* Task prompt *
Whichever lines include the word "path", copy them as they appear in the data.

* Data for analysis *
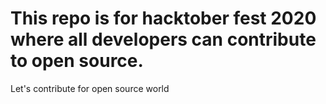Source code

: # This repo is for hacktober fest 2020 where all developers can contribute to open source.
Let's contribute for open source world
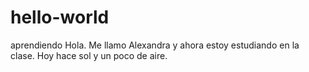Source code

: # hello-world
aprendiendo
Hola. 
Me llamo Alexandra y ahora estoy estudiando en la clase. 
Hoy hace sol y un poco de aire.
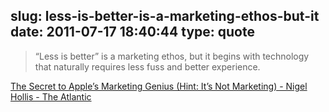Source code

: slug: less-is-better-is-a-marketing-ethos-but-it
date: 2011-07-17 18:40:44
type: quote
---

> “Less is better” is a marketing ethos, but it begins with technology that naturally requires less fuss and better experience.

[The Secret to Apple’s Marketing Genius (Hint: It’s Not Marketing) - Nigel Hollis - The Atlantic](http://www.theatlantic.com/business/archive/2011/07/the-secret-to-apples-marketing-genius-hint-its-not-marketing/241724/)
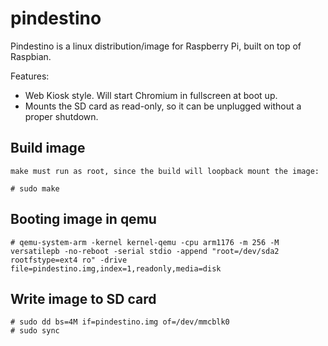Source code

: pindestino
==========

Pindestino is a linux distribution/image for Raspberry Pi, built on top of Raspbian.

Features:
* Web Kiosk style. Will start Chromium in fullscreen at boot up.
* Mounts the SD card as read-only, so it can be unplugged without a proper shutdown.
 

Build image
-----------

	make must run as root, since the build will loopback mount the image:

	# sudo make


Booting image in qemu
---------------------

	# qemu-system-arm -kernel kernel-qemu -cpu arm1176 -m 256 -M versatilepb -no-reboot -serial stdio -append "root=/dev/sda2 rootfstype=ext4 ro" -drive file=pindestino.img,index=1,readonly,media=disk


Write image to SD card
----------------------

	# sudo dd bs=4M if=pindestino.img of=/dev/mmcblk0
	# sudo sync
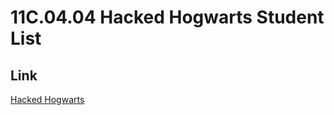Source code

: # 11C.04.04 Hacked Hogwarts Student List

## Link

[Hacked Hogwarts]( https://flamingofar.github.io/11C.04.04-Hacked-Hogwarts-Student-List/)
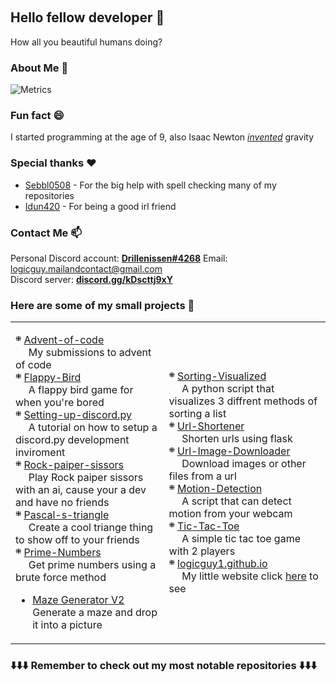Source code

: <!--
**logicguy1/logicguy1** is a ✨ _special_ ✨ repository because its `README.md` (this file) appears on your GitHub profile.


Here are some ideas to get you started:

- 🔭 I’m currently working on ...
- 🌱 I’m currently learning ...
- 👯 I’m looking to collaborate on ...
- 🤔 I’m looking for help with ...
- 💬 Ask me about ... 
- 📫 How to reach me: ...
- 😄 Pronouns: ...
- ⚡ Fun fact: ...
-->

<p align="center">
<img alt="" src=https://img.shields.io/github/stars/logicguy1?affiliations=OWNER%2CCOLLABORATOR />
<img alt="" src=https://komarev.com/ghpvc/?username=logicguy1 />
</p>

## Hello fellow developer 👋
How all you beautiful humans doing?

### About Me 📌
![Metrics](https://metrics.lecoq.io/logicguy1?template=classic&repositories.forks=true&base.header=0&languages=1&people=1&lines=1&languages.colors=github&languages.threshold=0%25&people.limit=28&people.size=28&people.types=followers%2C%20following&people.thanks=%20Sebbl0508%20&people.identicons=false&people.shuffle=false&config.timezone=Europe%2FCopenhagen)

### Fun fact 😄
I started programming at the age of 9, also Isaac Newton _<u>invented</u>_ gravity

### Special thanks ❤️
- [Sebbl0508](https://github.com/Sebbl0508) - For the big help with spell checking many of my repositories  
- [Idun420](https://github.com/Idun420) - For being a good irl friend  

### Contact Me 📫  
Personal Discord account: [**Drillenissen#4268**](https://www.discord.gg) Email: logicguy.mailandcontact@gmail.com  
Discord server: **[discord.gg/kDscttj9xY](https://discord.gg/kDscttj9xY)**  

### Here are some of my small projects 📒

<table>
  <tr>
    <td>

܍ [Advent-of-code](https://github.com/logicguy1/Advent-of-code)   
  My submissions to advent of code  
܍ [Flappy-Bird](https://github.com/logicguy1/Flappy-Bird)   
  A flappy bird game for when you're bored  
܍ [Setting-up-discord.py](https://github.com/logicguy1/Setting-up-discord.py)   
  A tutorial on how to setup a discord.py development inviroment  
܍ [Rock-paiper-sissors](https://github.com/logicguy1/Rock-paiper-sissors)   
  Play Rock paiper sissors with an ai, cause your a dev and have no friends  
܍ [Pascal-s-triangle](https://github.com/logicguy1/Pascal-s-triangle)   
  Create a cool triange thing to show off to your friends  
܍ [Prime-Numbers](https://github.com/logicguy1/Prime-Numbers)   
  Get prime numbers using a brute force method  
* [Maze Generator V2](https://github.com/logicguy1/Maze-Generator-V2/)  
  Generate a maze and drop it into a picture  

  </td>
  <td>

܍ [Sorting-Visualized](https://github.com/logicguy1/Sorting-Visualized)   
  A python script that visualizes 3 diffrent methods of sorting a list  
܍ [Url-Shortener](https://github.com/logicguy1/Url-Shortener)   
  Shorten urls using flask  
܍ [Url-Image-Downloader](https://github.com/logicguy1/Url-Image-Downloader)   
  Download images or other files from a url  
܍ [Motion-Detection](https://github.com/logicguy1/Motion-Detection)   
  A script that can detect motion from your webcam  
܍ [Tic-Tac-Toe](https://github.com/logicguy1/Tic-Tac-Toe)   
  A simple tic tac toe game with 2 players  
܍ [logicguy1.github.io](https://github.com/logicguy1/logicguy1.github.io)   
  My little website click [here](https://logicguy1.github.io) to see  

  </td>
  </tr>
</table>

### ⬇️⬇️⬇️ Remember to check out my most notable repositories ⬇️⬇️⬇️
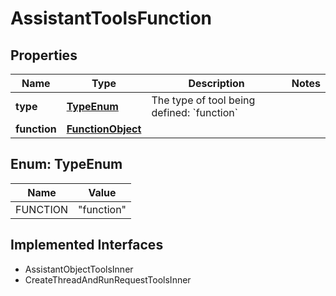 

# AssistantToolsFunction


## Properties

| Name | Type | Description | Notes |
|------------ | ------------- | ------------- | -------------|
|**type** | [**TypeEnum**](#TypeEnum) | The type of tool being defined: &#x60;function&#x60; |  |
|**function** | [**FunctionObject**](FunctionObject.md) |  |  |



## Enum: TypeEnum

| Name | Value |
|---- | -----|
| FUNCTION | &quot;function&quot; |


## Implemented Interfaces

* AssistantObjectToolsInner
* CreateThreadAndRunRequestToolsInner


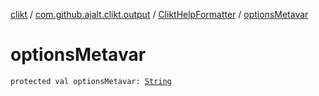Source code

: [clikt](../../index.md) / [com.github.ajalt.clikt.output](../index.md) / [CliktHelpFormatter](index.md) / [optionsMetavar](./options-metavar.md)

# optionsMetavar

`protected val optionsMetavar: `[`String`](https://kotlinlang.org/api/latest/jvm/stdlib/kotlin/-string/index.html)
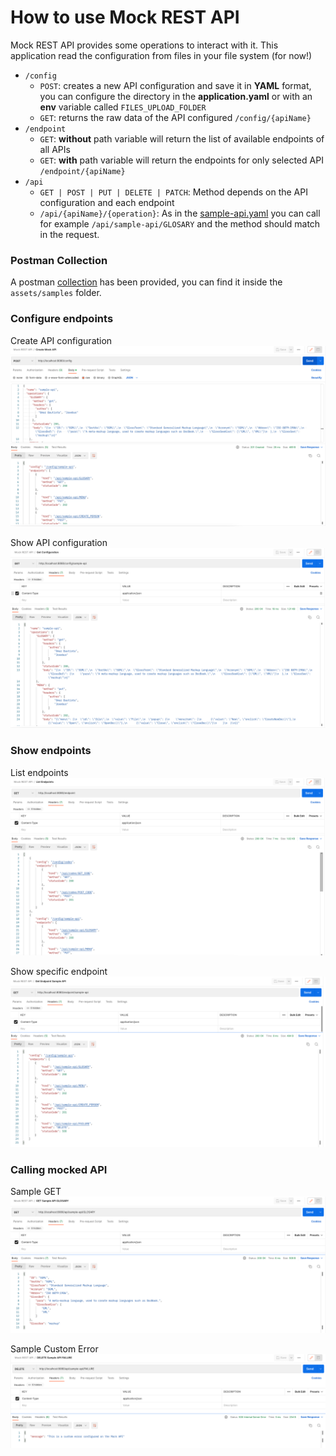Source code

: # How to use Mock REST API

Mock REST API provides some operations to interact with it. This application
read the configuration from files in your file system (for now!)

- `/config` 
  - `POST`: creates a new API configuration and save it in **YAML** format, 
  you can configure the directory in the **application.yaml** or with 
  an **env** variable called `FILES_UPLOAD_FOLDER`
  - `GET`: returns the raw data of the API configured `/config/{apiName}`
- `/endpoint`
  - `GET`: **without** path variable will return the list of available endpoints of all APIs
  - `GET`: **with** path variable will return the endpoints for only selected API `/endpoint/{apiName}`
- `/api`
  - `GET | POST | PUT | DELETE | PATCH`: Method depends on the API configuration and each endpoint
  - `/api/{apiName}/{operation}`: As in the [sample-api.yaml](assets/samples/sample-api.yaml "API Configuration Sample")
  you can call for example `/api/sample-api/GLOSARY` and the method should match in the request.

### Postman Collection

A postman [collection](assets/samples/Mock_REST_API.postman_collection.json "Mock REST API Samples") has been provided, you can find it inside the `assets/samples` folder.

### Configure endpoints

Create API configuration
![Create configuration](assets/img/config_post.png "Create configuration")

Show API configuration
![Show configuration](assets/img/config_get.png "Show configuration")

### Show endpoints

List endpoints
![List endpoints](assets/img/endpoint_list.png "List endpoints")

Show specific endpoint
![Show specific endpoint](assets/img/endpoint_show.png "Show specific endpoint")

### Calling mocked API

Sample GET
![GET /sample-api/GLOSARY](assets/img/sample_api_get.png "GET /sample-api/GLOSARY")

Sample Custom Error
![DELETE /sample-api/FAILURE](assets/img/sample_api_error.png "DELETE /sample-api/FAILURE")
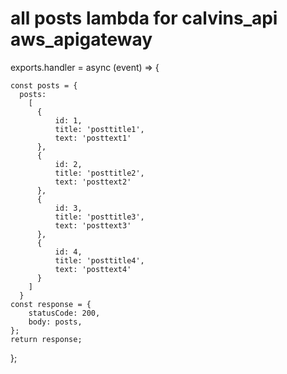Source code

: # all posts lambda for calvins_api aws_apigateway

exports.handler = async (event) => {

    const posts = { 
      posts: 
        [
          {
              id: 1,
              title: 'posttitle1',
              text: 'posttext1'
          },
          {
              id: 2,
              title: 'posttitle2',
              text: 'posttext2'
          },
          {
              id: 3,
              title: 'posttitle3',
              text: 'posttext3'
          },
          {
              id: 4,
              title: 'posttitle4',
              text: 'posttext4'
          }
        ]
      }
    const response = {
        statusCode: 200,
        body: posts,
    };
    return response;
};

* Answer to the exercise *
  - `GET`: **without** path variable will return the list of available endpoints of all APIs
  - `GET`: **with** path variable will return the endpoints for only selected API `/endpoint/{apiName}`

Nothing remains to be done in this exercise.